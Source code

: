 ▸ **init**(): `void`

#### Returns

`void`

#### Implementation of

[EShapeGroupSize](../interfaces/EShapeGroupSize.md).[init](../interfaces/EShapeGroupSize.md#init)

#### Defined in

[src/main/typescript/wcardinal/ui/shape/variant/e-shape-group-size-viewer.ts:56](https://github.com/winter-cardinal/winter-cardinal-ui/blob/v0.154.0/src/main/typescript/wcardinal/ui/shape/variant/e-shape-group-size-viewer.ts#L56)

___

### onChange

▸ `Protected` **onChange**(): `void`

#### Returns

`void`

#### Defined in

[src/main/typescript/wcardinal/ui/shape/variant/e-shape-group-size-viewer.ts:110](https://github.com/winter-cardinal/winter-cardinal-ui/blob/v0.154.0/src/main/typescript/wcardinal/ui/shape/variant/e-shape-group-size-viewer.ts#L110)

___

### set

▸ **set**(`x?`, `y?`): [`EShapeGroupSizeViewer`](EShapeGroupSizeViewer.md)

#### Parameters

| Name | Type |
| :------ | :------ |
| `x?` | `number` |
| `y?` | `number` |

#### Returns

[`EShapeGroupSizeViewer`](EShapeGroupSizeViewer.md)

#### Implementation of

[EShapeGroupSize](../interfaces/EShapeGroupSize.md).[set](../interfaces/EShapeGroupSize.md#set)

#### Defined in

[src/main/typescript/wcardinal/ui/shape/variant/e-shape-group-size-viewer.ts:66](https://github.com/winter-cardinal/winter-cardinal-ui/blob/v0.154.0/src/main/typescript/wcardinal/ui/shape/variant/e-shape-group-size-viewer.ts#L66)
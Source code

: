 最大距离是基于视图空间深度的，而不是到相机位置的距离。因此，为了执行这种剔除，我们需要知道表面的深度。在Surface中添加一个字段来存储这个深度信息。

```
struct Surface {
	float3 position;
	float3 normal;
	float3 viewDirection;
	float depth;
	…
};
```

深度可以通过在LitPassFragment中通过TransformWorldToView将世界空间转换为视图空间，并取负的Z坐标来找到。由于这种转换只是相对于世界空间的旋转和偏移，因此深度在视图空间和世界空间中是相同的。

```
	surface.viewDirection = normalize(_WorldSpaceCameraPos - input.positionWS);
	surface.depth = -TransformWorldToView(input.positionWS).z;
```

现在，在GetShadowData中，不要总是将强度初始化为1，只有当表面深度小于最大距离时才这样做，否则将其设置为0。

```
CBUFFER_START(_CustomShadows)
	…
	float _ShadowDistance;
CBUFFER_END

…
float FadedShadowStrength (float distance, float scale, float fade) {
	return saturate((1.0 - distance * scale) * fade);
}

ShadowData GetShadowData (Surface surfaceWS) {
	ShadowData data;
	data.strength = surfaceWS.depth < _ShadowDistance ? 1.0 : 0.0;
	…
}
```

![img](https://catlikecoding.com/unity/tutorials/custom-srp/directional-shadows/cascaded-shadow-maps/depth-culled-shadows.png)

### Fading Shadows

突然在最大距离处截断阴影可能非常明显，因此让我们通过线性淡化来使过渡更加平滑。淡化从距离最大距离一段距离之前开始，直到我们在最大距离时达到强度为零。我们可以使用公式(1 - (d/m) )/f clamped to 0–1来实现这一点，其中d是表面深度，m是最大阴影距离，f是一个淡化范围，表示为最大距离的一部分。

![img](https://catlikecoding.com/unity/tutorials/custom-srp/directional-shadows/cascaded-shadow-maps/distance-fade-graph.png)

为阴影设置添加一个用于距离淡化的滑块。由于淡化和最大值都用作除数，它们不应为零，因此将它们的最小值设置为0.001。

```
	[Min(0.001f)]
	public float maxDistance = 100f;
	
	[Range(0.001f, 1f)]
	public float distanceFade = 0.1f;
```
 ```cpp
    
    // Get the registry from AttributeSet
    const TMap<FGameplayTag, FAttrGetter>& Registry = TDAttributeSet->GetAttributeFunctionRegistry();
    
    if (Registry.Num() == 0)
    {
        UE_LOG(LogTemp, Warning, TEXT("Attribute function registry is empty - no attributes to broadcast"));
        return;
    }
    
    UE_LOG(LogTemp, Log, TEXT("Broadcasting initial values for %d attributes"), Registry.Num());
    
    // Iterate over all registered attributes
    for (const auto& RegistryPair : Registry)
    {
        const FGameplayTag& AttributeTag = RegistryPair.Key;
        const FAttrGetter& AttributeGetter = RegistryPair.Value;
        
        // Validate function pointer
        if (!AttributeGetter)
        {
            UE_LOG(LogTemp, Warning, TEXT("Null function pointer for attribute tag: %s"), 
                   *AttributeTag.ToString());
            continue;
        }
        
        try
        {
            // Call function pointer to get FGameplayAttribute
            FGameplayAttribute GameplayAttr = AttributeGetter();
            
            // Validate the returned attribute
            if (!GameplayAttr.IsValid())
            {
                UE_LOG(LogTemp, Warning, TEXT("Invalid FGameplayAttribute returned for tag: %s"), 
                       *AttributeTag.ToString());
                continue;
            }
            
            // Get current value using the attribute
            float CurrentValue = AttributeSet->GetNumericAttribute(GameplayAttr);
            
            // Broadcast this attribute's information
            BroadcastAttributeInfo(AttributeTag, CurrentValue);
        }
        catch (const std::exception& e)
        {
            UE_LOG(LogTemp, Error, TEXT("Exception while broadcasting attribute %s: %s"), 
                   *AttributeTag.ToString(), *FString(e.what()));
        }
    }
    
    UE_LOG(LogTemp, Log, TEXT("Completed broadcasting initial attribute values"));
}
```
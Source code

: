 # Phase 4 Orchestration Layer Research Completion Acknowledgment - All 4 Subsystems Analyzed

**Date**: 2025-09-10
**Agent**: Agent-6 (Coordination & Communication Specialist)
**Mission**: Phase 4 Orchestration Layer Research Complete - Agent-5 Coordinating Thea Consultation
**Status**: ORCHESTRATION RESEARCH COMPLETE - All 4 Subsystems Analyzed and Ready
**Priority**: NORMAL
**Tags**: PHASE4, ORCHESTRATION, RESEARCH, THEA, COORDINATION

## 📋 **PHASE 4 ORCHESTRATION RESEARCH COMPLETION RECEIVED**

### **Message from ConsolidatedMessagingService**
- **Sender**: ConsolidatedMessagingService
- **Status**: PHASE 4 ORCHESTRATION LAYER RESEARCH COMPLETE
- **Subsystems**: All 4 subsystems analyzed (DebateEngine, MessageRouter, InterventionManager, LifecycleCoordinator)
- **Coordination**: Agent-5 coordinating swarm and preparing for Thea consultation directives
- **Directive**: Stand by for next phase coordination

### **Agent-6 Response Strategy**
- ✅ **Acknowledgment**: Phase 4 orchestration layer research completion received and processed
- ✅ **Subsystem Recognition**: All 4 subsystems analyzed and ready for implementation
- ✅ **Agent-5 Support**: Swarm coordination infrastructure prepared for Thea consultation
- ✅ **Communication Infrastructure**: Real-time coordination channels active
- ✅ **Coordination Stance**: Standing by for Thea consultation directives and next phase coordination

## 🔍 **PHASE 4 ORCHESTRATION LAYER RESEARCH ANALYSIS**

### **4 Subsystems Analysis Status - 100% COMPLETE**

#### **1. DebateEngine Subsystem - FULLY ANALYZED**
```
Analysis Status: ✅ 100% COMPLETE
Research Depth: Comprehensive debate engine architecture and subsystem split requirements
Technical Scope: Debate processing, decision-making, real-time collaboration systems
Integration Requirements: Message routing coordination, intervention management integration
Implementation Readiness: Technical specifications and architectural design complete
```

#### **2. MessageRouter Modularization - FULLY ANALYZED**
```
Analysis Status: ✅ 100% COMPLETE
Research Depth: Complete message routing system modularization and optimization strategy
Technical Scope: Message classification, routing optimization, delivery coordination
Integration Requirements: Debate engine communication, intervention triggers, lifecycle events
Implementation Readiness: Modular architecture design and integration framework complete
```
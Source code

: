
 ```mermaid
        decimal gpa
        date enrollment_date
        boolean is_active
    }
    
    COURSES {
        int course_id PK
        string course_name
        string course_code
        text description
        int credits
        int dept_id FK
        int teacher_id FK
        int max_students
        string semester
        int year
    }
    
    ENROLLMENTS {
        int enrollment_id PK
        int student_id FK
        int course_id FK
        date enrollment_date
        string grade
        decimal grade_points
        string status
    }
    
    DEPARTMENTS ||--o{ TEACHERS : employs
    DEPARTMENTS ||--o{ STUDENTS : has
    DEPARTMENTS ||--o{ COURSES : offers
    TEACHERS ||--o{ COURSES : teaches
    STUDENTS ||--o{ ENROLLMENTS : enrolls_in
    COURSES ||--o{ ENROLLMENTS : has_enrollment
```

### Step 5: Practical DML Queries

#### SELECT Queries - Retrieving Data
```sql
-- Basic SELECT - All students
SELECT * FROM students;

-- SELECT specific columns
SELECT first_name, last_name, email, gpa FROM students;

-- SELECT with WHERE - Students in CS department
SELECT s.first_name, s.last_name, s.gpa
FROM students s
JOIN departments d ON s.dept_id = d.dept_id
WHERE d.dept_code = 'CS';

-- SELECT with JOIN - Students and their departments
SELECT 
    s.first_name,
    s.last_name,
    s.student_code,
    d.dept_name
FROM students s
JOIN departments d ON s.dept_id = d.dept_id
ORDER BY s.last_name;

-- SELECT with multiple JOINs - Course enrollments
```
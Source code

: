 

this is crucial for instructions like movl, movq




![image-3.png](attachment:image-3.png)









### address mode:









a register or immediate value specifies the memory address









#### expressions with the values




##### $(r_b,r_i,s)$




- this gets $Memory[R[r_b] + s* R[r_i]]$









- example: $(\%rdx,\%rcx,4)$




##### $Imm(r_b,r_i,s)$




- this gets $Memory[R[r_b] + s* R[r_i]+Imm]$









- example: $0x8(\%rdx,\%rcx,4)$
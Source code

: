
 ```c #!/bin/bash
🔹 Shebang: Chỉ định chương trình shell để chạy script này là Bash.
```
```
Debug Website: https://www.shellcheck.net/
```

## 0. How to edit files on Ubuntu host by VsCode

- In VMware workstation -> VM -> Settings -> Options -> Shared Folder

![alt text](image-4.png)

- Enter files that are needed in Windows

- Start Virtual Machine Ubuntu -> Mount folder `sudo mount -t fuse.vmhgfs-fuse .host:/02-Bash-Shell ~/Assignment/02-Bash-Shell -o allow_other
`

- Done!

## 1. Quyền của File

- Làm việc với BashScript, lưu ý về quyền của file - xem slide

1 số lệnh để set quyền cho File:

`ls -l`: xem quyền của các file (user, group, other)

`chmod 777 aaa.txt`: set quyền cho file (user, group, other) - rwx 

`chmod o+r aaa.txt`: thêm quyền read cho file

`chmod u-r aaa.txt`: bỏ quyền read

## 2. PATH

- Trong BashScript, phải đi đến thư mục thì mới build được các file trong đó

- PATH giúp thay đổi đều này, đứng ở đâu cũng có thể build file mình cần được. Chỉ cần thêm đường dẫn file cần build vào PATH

________________

- [What is being asked]: Retype only this portion of the data above: the line containing "### **Message from", the line containing "### **Agent-6 Response Strategy**", and all lines between them, exactly.

- [Task response]:
### **Message from ConsolidatedMessagingService**
- **Sender**: ConsolidatedMessagingService
- **Status**: PHASE 4 ORCHESTRATION LAYER RESEARCH COMPLETE
- **Subsystems**: All 4 subsystems analyzed (DebateEngine, MessageRouter, InterventionManager, LifecycleCoordinator)
- **Coordination**: Agent-5 coordinating swarm and preparing for Thea consultation directives
- **Directive**: Stand by for next phase coordination

### **Agent-6 Response Strategy**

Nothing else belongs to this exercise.